Truly, this is why I love manga- you can have a series with a title like this, but it can turn out to be something deeply affecting, provided you can be persuaded to pick it up. There are no haughty airs or pretensions, but also no limits in the sense of subject matter or having to pander to secure a particular audience. Together these factors constitute a healthy background for any genre of literature.

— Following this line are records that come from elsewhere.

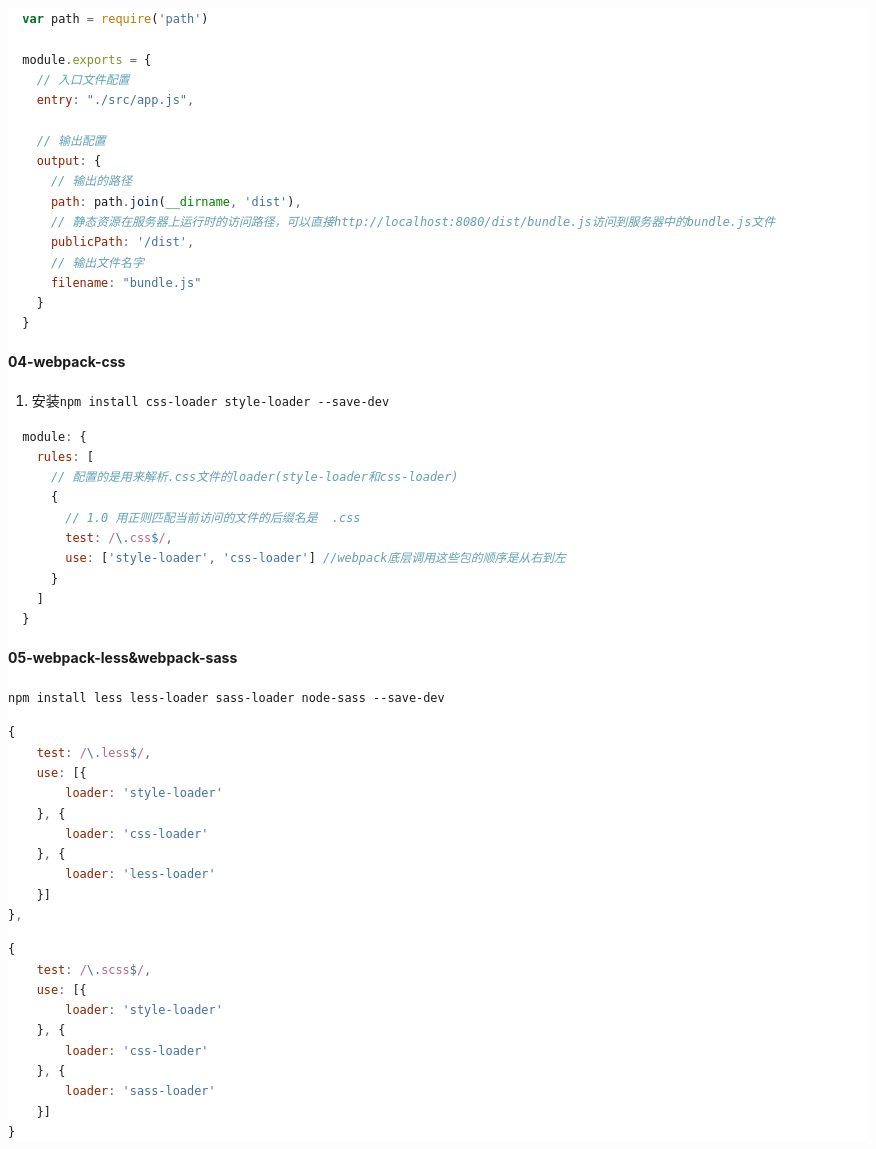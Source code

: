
 ```js
  var path = require('path')

  module.exports = {
    // 入口文件配置
    entry: "./src/app.js",

    // 输出配置
    output: {
      // 输出的路径
      path: path.join(__dirname, 'dist'),
      // 静态资源在服务器上运行时的访问路径，可以直接http://localhost:8080/dist/bundle.js访问到服务器中的bundle.js文件
      publicPath: '/dist',
      // 输出文件名字
      filename: "bundle.js"
    }
  }
```

#### 04-webpack-css

1. 安装`npm install css-loader style-loader --save-dev`

```js
  module: {
    rules: [
      // 配置的是用来解析.css文件的loader(style-loader和css-loader)
      {
        // 1.0 用正则匹配当前访问的文件的后缀名是  .css
        test: /\.css$/,
        use: ['style-loader', 'css-loader'] //webpack底层调用这些包的顺序是从右到左
      }
    ]
  }
```

#### 05-webpack-less&webpack-sass

`npm install less less-loader sass-loader node-sass --save-dev`

```js
{
    test: /\.less$/,
    use: [{
        loader: 'style-loader'
    }, {
        loader: 'css-loader'
    }, {
        loader: 'less-loader'
    }]
},
```

```js
{
    test: /\.scss$/,
    use: [{
        loader: 'style-loader'
    }, {
        loader: 'css-loader'
    }, {
        loader: 'sass-loader'
    }]
}
```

The story concerns alienation, but it's far twisted from The Catcher in the Rye (go ahead, plays on the name are practically invited), to which it occasionally refers and its ilk. Early on the parody elements (Death Note, Code Geass, Detective Conan, etc.- again, feel free to play on the names; a scanlator went with Fap Note at one point) suggest this might go on as a somewhat disturbing ecchi comedy, but the moment the protagonist (hitherto an observer whose daring is confined to a single forbidden cubicle) feels a spark of sympathy and decides to act true to said confines his life revolves around, a different course is set. We follow from here on a malicious bargain that gets out of hand when the protagonist finds himself drawn in by true passion for the first time in his life, while his interlocutor, the object of his earlier sympathy, seems to further recede into a shell as she is 'empowered' to make him do her bidding on pain of exposure. It is this bargain and the budding friendships and romantic relationships in its backdrop that it ultimately threatens that provide the core tension of the story.

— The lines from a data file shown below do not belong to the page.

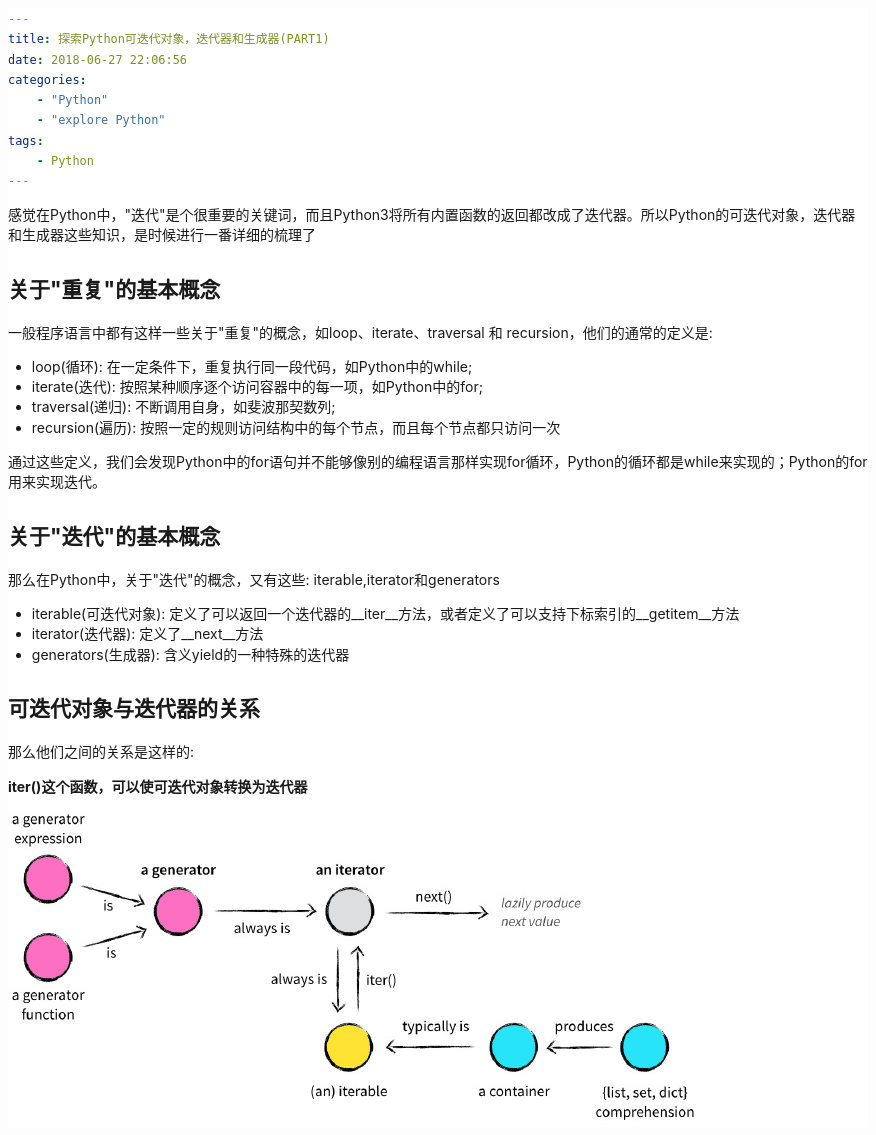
 ```yaml
---
title: 探索Python可迭代对象，迭代器和生成器(PART1)
date: 2018-06-27 22:06:56
categories: 
    - "Python"
    - "explore Python"
tags: 
    - Python
---
```


感觉在Python中，"迭代"是个很重要的关键词，而且Python3将所有内置函数的返回都改成了迭代器。所以Python的可迭代对象，迭代器和生成器这些知识，是时候进行一番详细的梳理了


## 关于"重复"的基本概念

一般程序语言中都有这样一些关于"重复"的概念，如loop、iterate、traversal 和 recursion，他们的通常的定义是:

- loop(循环): 在一定条件下，重复执行同一段代码，如Python中的while;
- iterate(迭代): 按照某种顺序逐个访问容器中的每一项，如Python中的for;
- traversal(递归): 不断调用自身，如斐波那契数列;
- recursion(遍历): 按照一定的规则访问结构中的每个节点，而且每个节点都只访问一次

通过这些定义，我们会发现Python中的for语句并不能够像别的编程语言那样实现for循环，Python的循环都是while来实现的；Python的for用来实现迭代。

## 关于"迭代"的基本概念

那么在Python中，关于"迭代"的概念，又有这些: iterable,iterator和generators

- iterable(可迭代对象): 定义了可以返回一个迭代器的\_\_iter\_\_方法，或者定义了可以支持下标索引的\_\_getitem\_\_方法
- iterator(迭代器): 定义了\_\_next\_\_方法
- generators(生成器): 含义yield的一种特殊的迭代器

## 可迭代对象与迭代器的关系

那么他们之间的关系是这样的:

**iter()这个函数，可以使可迭代对象转换为迭代器**

![](探索Python可迭代对象，迭代器和生成器-PART1/Iterable_vs_iterator.jpg)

The title derives from an unexpected stand that broadens the narrative's scope and focuses on the nature of atonement, of setting an example at an unknown cost to oneself. The climax-free authenticity of events hereafter is something like you would find in a Haruki Murakami story (I was also reminded of Toradora as I read this, although that lacks both the stakes and the malice of Kurosawa). Trust can be a difficult thing to regain, but sometimes motivations resonate and the gravity of an act from which one gains nothing speaks to us. The bludgeon to alienation is really coming to know other minds under, not the worst-case assumptions, but those that seem true to us. The protagonist also learns that intensity is not all there is to a feeling and should not be what one must fear the loss of; returns may diminish, but the opportunity to connect and to feel ought to be seen as worth something in itself. This most fascinating part proceeds episodically- not quite hurried, but I feel some expansion might have helped.

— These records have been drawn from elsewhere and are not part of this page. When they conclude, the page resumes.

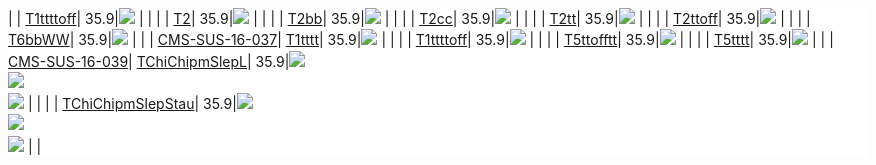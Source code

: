 | | [T1ttttoff](SmsDictionary122#T1ttttoff)| 35.9|<a href="http://smodels.hephy.at/validation_v122/13TeV/CMS/CMS-SUS-16-036/validation/T1ttttoff_2EqMassAx_EqMassBy_pretty.png"><img src="http://smodels.hephy.at/validation_v122/13TeV/CMS/CMS-SUS-16-036/validation/T1ttttoff_2EqMassAx_EqMassBy_pretty.png"></img></a>  | |
| | [T2](SmsDictionary122#T2)| 35.9|<a href="http://smodels.hephy.at/validation_v122/13TeV/CMS/CMS-SUS-16-036/validation/T2_2EqMassAx_EqMassBy_pretty.png"><img src="http://smodels.hephy.at/validation_v122/13TeV/CMS/CMS-SUS-16-036/validation/T2_2EqMassAx_EqMassBy_pretty.png"></img></a>  | |
| | [T2bb](SmsDictionary122#T2bb)| 35.9|<a href="http://smodels.hephy.at/validation_v122/13TeV/CMS/CMS-SUS-16-036/validation/T2bb_2EqMassAx_EqMassBy_pretty.png"><img src="http://smodels.hephy.at/validation_v122/13TeV/CMS/CMS-SUS-16-036/validation/T2bb_2EqMassAx_EqMassBy_pretty.png"></img></a>  | |
| | [T2cc](SmsDictionary122#T2cc)| 35.9|<a href="http://smodels.hephy.at/validation_v122/13TeV/CMS/CMS-SUS-16-036/validation/T2cc_2EqMassAx_EqMassBy_pretty.png"><img src="http://smodels.hephy.at/validation_v122/13TeV/CMS/CMS-SUS-16-036/validation/T2cc_2EqMassAx_EqMassBy_pretty.png"></img></a>  | |
| | [T2tt](SmsDictionary122#T2tt)| 35.9|<a href="http://smodels.hephy.at/validation_v122/13TeV/CMS/CMS-SUS-16-036/validation/T2tt_2EqMassAx_EqMassBy_pretty.png"><img src="http://smodels.hephy.at/validation_v122/13TeV/CMS/CMS-SUS-16-036/validation/T2tt_2EqMassAx_EqMassBy_pretty.png"></img></a>  | |
| | [T2ttoff](SmsDictionary122#T2ttoff)| 35.9|<a href="http://smodels.hephy.at/validation_v122/13TeV/CMS/CMS-SUS-16-036/validation/T2ttoff_2EqMassAx_EqMassBy_pretty.png"><img src="http://smodels.hephy.at/validation_v122/13TeV/CMS/CMS-SUS-16-036/validation/T2ttoff_2EqMassAx_EqMassBy_pretty.png"></img></a>  | |
| | [T6bbWW](SmsDictionary122#T6bbWW)| 35.9|<a href="http://smodels.hephy.at/validation_v122/13TeV/CMS/CMS-SUS-16-036/validation/T6bbWW_2EqMassAx_EqMassB0.5x+0.5y_EqMassCy_pretty.png"><img src="http://smodels.hephy.at/validation_v122/13TeV/CMS/CMS-SUS-16-036/validation/T6bbWW_2EqMassAx_EqMassB0.5x+0.5y_EqMassCy_pretty.png"></img></a>  | |
| [CMS-SUS-16-037](http://cms-results.web.cern.ch/cms-results/public-results/publications/SUS-16-037/index.html)| [T1tttt](SmsDictionary122#T1tttt)| 35.9|<a href="http://smodels.hephy.at/validation_v122/13TeV/CMS/CMS-SUS-16-037/validation/T1tttt_2EqMassAx_EqMassBy_pretty.png"><img src="http://smodels.hephy.at/validation_v122/13TeV/CMS/CMS-SUS-16-037/validation/T1tttt_2EqMassAx_EqMassBy_pretty.png"></img></a>  | |
| | [T1ttttoff](SmsDictionary122#T1ttttoff)| 35.9|<a href="http://smodels.hephy.at/validation_v122/13TeV/CMS/CMS-SUS-16-037/validation/T1ttttoff_2EqMassAx_EqMassBy_pretty.png"><img src="http://smodels.hephy.at/validation_v122/13TeV/CMS/CMS-SUS-16-037/validation/T1ttttoff_2EqMassAx_EqMassBy_pretty.png"></img></a>  | |
| | [T5ttofftt](SmsDictionary122#T5ttofftt)| 35.9|<a href="http://smodels.hephy.at/validation_v122/13TeV/CMS/CMS-SUS-16-037/validation/T5ttofftt_2EqMassAx_EqMassBy+175.0_EqMassCy_pretty.png"><img src="http://smodels.hephy.at/validation_v122/13TeV/CMS/CMS-SUS-16-037/validation/T5ttofftt_2EqMassAx_EqMassBy+175.0_EqMassCy_pretty.png"></img></a>  | |
| | [T5tttt](SmsDictionary122#T5tttt)| 35.9|<a href="http://smodels.hephy.at/validation_v122/13TeV/CMS/CMS-SUS-16-037/validation/T5tttt_2EqMassAx_EqMassBy+175.0_EqMassCy_pretty.png"><img src="http://smodels.hephy.at/validation_v122/13TeV/CMS/CMS-SUS-16-037/validation/T5tttt_2EqMassAx_EqMassBy+175.0_EqMassCy_pretty.png"></img></a>  | |
| [CMS-SUS-16-039](http://cms-results.web.cern.ch/cms-results/public-results/publications/SUS-16-039/index.html)| [TChiChipmSlepL](SmsDictionary122#TChiChipmSlepL)| 35.9|<a href="http://smodels.hephy.at/validation_v122/13TeV/CMS/CMS-SUS-16-039/validation/TChiChipmSlepL_2EqMassAx_EqMassB0.05x+0.95y_EqMassCy_pretty.png"><img src="http://smodels.hephy.at/validation_v122/13TeV/CMS/CMS-SUS-16-039/validation/TChiChipmSlepL_2EqMassAx_EqMassB0.05x+0.95y_EqMassCy_pretty.png"></img></a><BR><a href="http://smodels.hephy.at/validation_v122/13TeV/CMS/CMS-SUS-16-039/validation/TChiChipmSlepL_2EqMassAx_EqMassB0.5x+0.5y_EqMassCy_pretty.png"><img src="http://smodels.hephy.at/validation_v122/13TeV/CMS/CMS-SUS-16-039/validation/TChiChipmSlepL_2EqMassAx_EqMassB0.5x+0.5y_EqMassCy_pretty.png"></img></a><BR><a href="http://smodels.hephy.at/validation_v122/13TeV/CMS/CMS-SUS-16-039/validation/TChiChipmSlepL_2EqMassAx_EqMassB0.95x+0.05y_EqMassCy_pretty.png"><img src="http://smodels.hephy.at/validation_v122/13TeV/CMS/CMS-SUS-16-039/validation/TChiChipmSlepL_2EqMassAx_EqMassB0.95x+0.05y_EqMassCy_pretty.png"></img></a>  | |
| | [TChiChipmSlepStau](SmsDictionary122#TChiChipmSlepStau)| 35.9|<a href="http://smodels.hephy.at/validation_v122/13TeV/CMS/CMS-SUS-16-039/validation/TChiChipmSlepStau_2EqMassAx_EqMassB0.95x+0.05y_EqMassCy_pretty.png"><img src="http://smodels.hephy.at/validation_v122/13TeV/CMS/CMS-SUS-16-039/validation/TChiChipmSlepStau_2EqMassAx_EqMassB0.95x+0.05y_EqMassCy_pretty.png"></img></a><BR><a href="http://smodels.hephy.at/validation_v122/13TeV/CMS/CMS-SUS-16-039/validation/TChiChipmSlepStau_2EqMassAx_EqMassB0.5x+0.5y_EqMassCy_pretty.png"><img src="http://smodels.hephy.at/validation_v122/13TeV/CMS/CMS-SUS-16-039/validation/TChiChipmSlepStau_2EqMassAx_EqMassB0.5x+0.5y_EqMassCy_pretty.png"></img></a><BR><a href="http://smodels.hephy.at/validation_v122/13TeV/CMS/CMS-SUS-16-039/validation/TChiChipmSlepStau_2EqMassAx_EqMassB0.05x+0.95y_EqMassCy_pretty.png"><img src="http://smodels.hephy.at/validation_v122/13TeV/CMS/CMS-SUS-16-039/validation/TChiChipmSlepStau_2EqMassAx_EqMassB0.05x+0.95y_EqMassCy_pretty.png"></img></a>  | |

I've kept the above free of specific spoilers by speaking as generally as I could, but I think it gets at the message the author is trying to convey. Curiously, I was thinking about the relative strengths of the social and sexual stimuli (the intellectual, being reason for its own sake, lags far behind) in humans shortly before I found this. The social stimulus very often overwhelms the sexual, and I suppose this story's claim to authenticity hinges on this hypothesis; it's the reason this isn't just a moralising tale about not being anti-social or a chronic self-abuser or what not.
There's a short story epilogue to this which confirms for me another important fact of life- always go for the tsundere.
The comedic potential of the series may be somewhat underused once things get going (towards the end of the first volume), so I propose an anime adaptation, which can then be made into an abridged series on Youtube to the inappropriate amusement of all.